Scan the records for lines with the word "following", and copy every such line.

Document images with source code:
<<<<

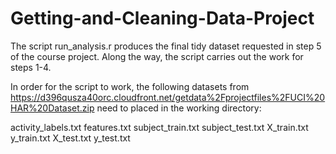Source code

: Getting-and-Cleaning-Data-Project
=================================

The script run_analysis.r produces the final tidy dataset requested in step 5 of the course project. Along the way, the script carries out the work for steps 1-4. 

In order for the script to work, the following datasets from https://d396qusza40orc.cloudfront.net/getdata%2Fprojectfiles%2FUCI%20HAR%20Dataset.zip need to placed in the working directory:

activity_labels.txt
features.txt
subject_train.txt
subject_test.txt
X_train.txt
y_train.txt
X_test.txt
y_test.txt

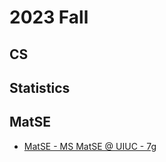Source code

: # 2023 Fall

## CS

## Statistics

## MatSE
- [MatSE - MS MatSE @ UIUC - 7g](./cases/MatSE%20MS%20MatSE%40UIUC-7g.md)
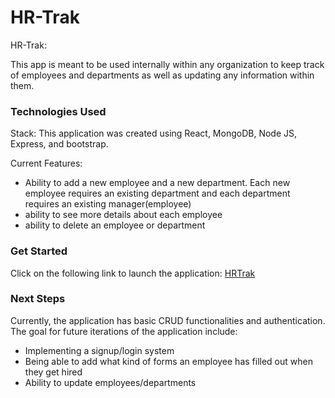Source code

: # HR-Trak


HR-Trak:

This app is meant to be used internally within any organization to keep track of employees and departments as well as updating any information within them. 
### Technologies Used

Stack: This application was created using React, MongoDB, Node JS, Express, and bootstrap.

Current Features:
- Ability to add a new employee and a new department. Each new employee requires an existing department and each department requires an existing manager(employee)
- ability to see more details about each employee
- ability to delete an employee or department

### Get Started

Click on the following link to launch the application:
[HRTrak]()



### Next Steps

Currently, the application has basic CRUD functionalities and authentication. The goal for future iterations of the application include:

- Implementing a signup/login system
- Being able to add what kind of forms an employee has filled out when they get hired
- Ability to update employees/departments 
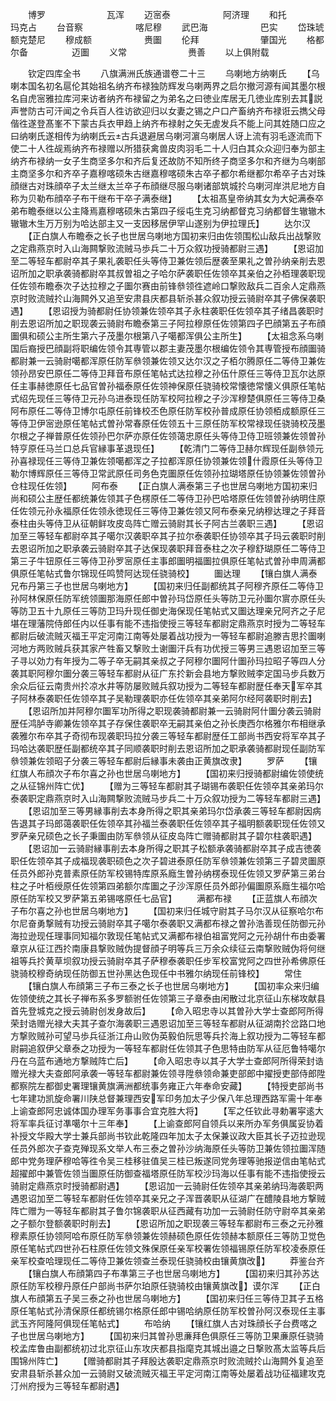 <!-- { "loadSidebar": true } -->
　　博罗　　　　　　　瓦浑
　　迈宻泰　　　　　　阿济理
　　和托　　　　　　　玛克占
　　台音察　　　　　　喀尼穆
　　武巴海　　　　　　巴实
　　岱珠琥　　　　　　额克楚尼
　　穆成额　　　　　　赉圗
　　伦拜　　　　　　　肇国光
　　格都尔备　　　　　迈圗
　　义常　　　　　　　赉善
　　以上俱附载















　　钦定四库全书
　　八旗满洲氏族通谱卷二十三
　　乌喇地方纳喇氏
　　【乌喇本国名初名扈伦其始祖名纳齐布禄独防辉发乌喇两界之启尔撤河源有闻其墨尔根名自虎宻雅拉库河来访者纳齐布禄留之为弟名之曰徳业库居无几徳业库别去其説声誉防古可汗闻之令兵百人徃访欲迎归以女妻之锡之户口产畜纳齐布禄诳云擕父母偕徃遂登髙峯不下蒙古兵衣甲趋上纳齐布禄射之矢无虗发兵不能上问其姓随口应之曰纳喇氏遂相传为纳喇氏云古兵退避居乌喇河濵乌喇居人讶上流有羽毛逐流而下使二十人徃觇焉纳齐布禄赠以所猎获禽兽皮肉羽毛二十人归白其众众迎归奉为部主纳齐布禄纳一女子生商坚多尔和齐后复还故防不知所终子商坚多尔和齐继为乌喇部主商坚多尔和齐卒子嘉穆喀硕朱古继嘉穆喀硕朱古卒子都尔希继都尔希卒子古对珠顔继古对珠顔卒子太兰继太兰卒子布顔继尽服乌喇诸部筑城扵乌喇河岸洪尼地方自称为贝勒布顔卒子布干继布干卒子满泰继】
　　【太祖髙皇帝纳其女为大妃满泰卒弟布瞻泰继以公主降焉嘉穆喀硕朱古第四子绥屯生克习纳都督克习纳都督生辙辙木辙辙木生万万别为哈达部主又一支因移居伊罕山遂别为伊拉理氏】
　　达尔汉
　　【正白旗人布瞻泰之长子也世居乌喇地方国初来归由佐领围松山敌兵出战撃败之定鼎燕京时入山海闗撃败流贼马歩兵二十万众叙功授骑都尉三遇】
　　【恩诏加至二等轻车都尉卒其子果礼袭职任头等侍卫兼佐领后歴袭至果礼之曽孙纳亲削去恩诏所加之职承袭骑都尉卒其叔曽祖之子哈尔萨袭职任佐领卒其亲伯之孙栢理袭职现任佐领布瞻泰次子达拉穆之子圗尔赛由前锋叅领徃遮岭口撃败敌兵二百余人定鼎燕京时败流贼扵山海闗外又追至安肃县庆都县斩杀甚众叙功授云骑尉卒其子佛保袭职遇】
　　【恩诏授为骑都尉任协领兼佐领卒其子永柱袭职任佐领卒其子绪昌袭职时削去恩诏所加之职现袭云骑尉布瞻泰第三子阿拉穆原任佐领第四子巴顔第五子布顔圗俱和硕公主所生第六子茂墨尔根第八子噶都浑俱公主所生】
　　【太祖念系乌喇国后裔授巴顔副将职编佐领令其専管以郡主妻茂墨尔根编佐领令其専管授布顔圗骑都尉兼一云骑尉噶都浑原任防军叅领兼佐领又达尔汉之子栢尔腾原任二等侍卫兼佐领孙昂安巴原任二等侍卫拜音布原任笔帖式达拉穆之孙伍什原任三等侍卫瓦尔达原任主事赫徳原任七品官曽孙福泰原任佐领神保原任骁骑校常懐徳常懐义俱原任笔帖式绍先现任三等侍卫元孙乌进泰现任防军校阿拉穆之子沙浑穆楚俱原任三等侍卫桑阿布原任二等侍卫博尔屯原任前锋校丕色原任防军校孙普成原任协领栢成额原任三等侍卫伊宻逊原任笔帖式曽孙常春原任佐领五十三原任防军校常禄现任骁骑校茂墨尔根之子禅普原任佐领孙巴尔萨亦原任佐领蔼忠原任头等侍卫侍卫班领兼佐领曽孙特亨原任马兰口总兵官縁事革退现任】
　　【乾清门二等侍卫赫尔辉现任副叅领元孙喜禄现任三等侍卫兼佐领噶都浑之子拉都浑原任协领兼佐领什霞原任头等侍卫勒尔博辉原任三等侍卫常武原任司务色克圗原任佐领孙拉瑚塔原任协领兼佐领曽孙仓柱现任佐领】
　　阿布泰
　　【正白旗人满泰第三子也世居乌喇地方国初来归尚和硕公主歴任都统兼佐领其子色楞原任二等侍卫孙巴哈塔原任佐领曽孙纳明住原任佐领元孙永福原任佐领永徳现任三等侍卫兼佐领又阿布泰亲兄纳穆达理之子拜音泰柱由头等侍卫从征朝鲜攻皮岛阵亡赠云骑尉其长子阿古兰袭职三遇】
　　【恩诏加至三等轻车都尉卒其子噶尔汉袭职卒其子拉尔泰袭职任协领卒其子玛云袭职时削去恩诏所加之职承袭云骑尉卒其子达保现袭职拜音泰柱之次子穆舒瑚原任二等侍卫第三子牛钮原任三等侍卫孙罗宻原任主事郎圗明福圗拉俱原任笔帖式曽孙申周满都俱原任笔帖式鲁尔锦现任鸣赞阿达现任骁骑校】
　　圗达理
　　【镶白旗人满泰兄布丹第三子也世居乌喇地方】
　　【国初来归任副都统其子阿穆齐原任二等侍卫孙阿林保原任防军统领圗那海原任郎中曽孙玛岱原任头等防卫元孙圗尔賔亦原任头等防卫五十九原任三等防卫玛升现任御史海保现任笔帖式又圗达理亲兄阿齐之子尼堪在理藩院侍郎任内以任事有能不违指使授三等轻车都尉定鼎燕京时授为二等轻车都尉后破流贼灭福王平定河南江南等处屡着战功授为一等轻车都尉追滕吉思扵圗喇河地方两败贼兵获其家产牲畜又撃败土谢圗汗兵有功优授三等男三遇恩诏加至三等子寻以効力有年授为二等子卒无嗣其亲叔之子阿穆尔圗阿什圗孙玛拉昭子等四人分袭其职阿穆尔圗分袭三等轻车都尉从征广东扵新会县地方撃败贼李定国马步兵数万余众后征云南贵州扵凉水井等防屡败贼兵叙功授为二等轻车都尉歴任奉天军卒其子阿林泰袭职任佐领卒其子吴勒理袭职亦任佐领卒其亲弟阿尔经阿袭职时削去】
　　【恩诏所加并阿穆尔圗军功所得之职现袭骑都尉兼一云骑尉阿什圗分袭云骑尉歴任鸿胪寺卿兼佐领卒其子存保住袭职卒无嗣其亲伯之孙长庚西尔格雅尔布相继承袭雅尔布卒其子奇彻布现袭职玛拉分袭三等轻车都尉歴任工部尚书西安将军卒其子玛哈达袭职歴任副都统卒其子同顺袭职时削去恩诏所加之职承袭骑都尉现任副防军叅领兼佐领昭子分袭三等轻车都尉后縁事未袭由正黄旗改隶】
　　罗萨
　　【镶红旗人布顔次子布尔喜之孙也世居乌喇地方】
　　【国初来归授骑都尉编佐领使统之从征锦州阵亡优】
　　【赠为三等轻车都尉其子瑚锡布袭职任佐领卒其亲弟玛尔泰袭职定鼎燕京时入山海闗撃败流贼马步兵二十万众叙功授为二等轻车都尉三遇】
　　【恩诏加至三等男縁事削去本身所得之职其亲弟玛尔岱承袭三等轻车都尉因病告退其子玛郎蔼袭职任佐领卒其孙福兰泰袭职任佐领卒其子福明额袭职现任佐领又罗萨亲兄硕色之长子秉圗由防军叅领从征皮岛阵亡赠骑都尉其子碧尔柱袭职遇】
　　【恩诏加一云骑尉縁事削去本身所得之职其子松额承袭骑都尉卒其子成吉徳袭职任佐领卒其子成福现袭职硕色之次子碧进泰原任防军叅领兼佐领第三子碧灵圗原任员外郎孙克普素原任防军校锡特库原系廕生曽孙纳楞泰现任佐领又罗萨第三弟台柱之子叶栢绶原任佐领第四弟额尔库圗之子沙浑原任员外郎孙偏圗原系廕生福尔哈原任防军校又罗萨第五弟锡喀原任七品官】
　　满都布禄
　　【正蓝旗人布顔次子布尔喜之孙也世居乌喇地方】
　　【国初来归任城守尉其子马尔汉从征察哈尔布尔尼奋勇撃贼有功授云骑尉卒其子噶尔泰袭职又满都布禄之曽孙浩善现任防御元孙海拉逊现任理事同知福尔敦现任笔帖式又满都布禄伯祖富党阿之元孙胡什布由委署章京从征江西扵南康县撃败贼伪提督顔子明等兵三万余众续征云南撃败贼伪将何继祖等兵扵黄草坝叙功授云骑尉卒其子萨穆泰袭职任步军校富党阿之四世孙希佛原任骁骑校穆奇纳现任防御五世孙黑达色现任中书雅尔纳现任前锋校】
　　常住
　　【镶白旗人布顔第三子布三泰之长子也世居乌喇地方】
　　【国初率众来归编佐领使统之其长子禅布系多罗额驸任佐领第三子章泰由闲散过北京征山东梯攻献县首先登城克之授云骑尉创发身故后】
　　【命入昭忠寺以其曽孙大学士查郎阿所得荣封诰赠光禄大夫其子查尔海袭职三遇恩诏加至三等轻车都尉从征湖南扵岔路口地方撃败贼孙可望马歩兵征浙江舟山败伪英毅伯阮思等兵扵海上叙功授为二等轻车都尉嗣追叙伊父章泰之功授为一等轻车都尉任佐领其子色思特由防军从征厄鲁特噶尔丹在乌蓝布通地方撃贼阵亡后】
　　【命入昭忠寺以其子大学士查郎阿所得荣封诰赠光禄大夫查郎阿承袭一等轻车都尉兼佐领寻陞叅领命兼吏部郎中擢授吏部侍郎陞都察院左都御史署理镶黄旗满洲都统事务雍正六年奉命安藏】
　　【特授吏部尚书七年建功凯旋命署川陕总督兼理西安军印务加太子少保八年总理西路军需十年奉上谕查郎阿忠诚体国办理军务事事合宜克胜大将】
　　【军之任钦此寻勅署寜逺大将军率兵征讨凖噶尔十三年奉】
　　【上谕查郎阿自领兵以来所办军务俱属妥协着补授文华殿大学士兼兵部尚书钦此乾隆四年加太子太保兼议政大臣其长子迈拉逊现任员外郎次子查克殚现系文举人布三泰之曽孙沙纳海原任头等防卫兼佐领拉圗浑随郎中党务理萨穆哈等徃令吴三桂移驻值吴三桂已叛遂同党务理等驰报逆信由笔帖式超擢郎中兼管佐领当圗原任防御查福塔原任防军校沙玛海以任事有能不违指使授云骑尉定鼎燕京时授骑都尉遇】
　　【恩诏加一云骑尉任佐领卒其亲弟纳玛海袭职两遇恩诏加至二等轻车都尉任佐领卒其亲兄之子浑晋袭职从征湖广在醴陵县地方撃贼阵亡赠为一等轻车都尉其子鲁尔锦袭职从征西藏有功加一云骑尉任防守尉卒其亲弟之子额尔登额袭职时削去】
　　【恩诏所加之职现袭三等轻车都尉布三泰之元孙雅穆素原任协领阿哈布原任防军叅领兼佐领赫硕色原任佐领赫本额原任三等防卫觉色原任笔帖式四世孙石柱原任佐领文殊保原任亲军校署佐领福锡原任防军校凌泰原任亲军校查哈理现任二等侍卫兼佐领查兰泰现任骁骑校由镶黄旗改】
　　莽鉴台齐
　　【镶白旗人布顔第四子布凖第三子也世居乌喇地方】
　　【国初来归其孙苏达原任防军校穆丹原任户部尚书萨尔珀原任骁骑校由镶黄旗改】谟尔浑
　　【正白旗人布顔第五子吴三泰之孙也世居乌喇地方】
　　【国初来归任三等侍卫其子五格原任笔帖式孙清保原任都统锡尔格原任郎中锡哈纳原任防军校曽孙阿汉泰现任主事武玉齐阿隆阿俱现任笔帖式】
　　布哈纳
　　【镶红旗人古对珠顔长子台费喀之子也世居乌喇地方】
　　【国初来归其曽孙思亷拜色俱原任三等防卫果亷原任骁骑校孟库鲁由副都统初过北京征山东攻庆都县指麾克其城出邉之日撃败髙太监等兵后围锦州阵亡】
　　【赠骑都尉其子拜殷达袭职定鼎燕京时败流贼扵山海闗外复追至安肃县斩杀甚众加一云骑尉又破流贼灭福王平定河南江南等处屡着战功征福建攻克汀州府授为三等轻车都尉遇】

>>>>

• ANSWER TO THE EXERCISE:
In order for the script to work, the following datasets from https://d396qusza40orc.cloudfront.net/getdata%2Fprojectfiles%2FUCI%20HAR%20Dataset.zip need to placed in the working directory:
Click on the following link to launch the application:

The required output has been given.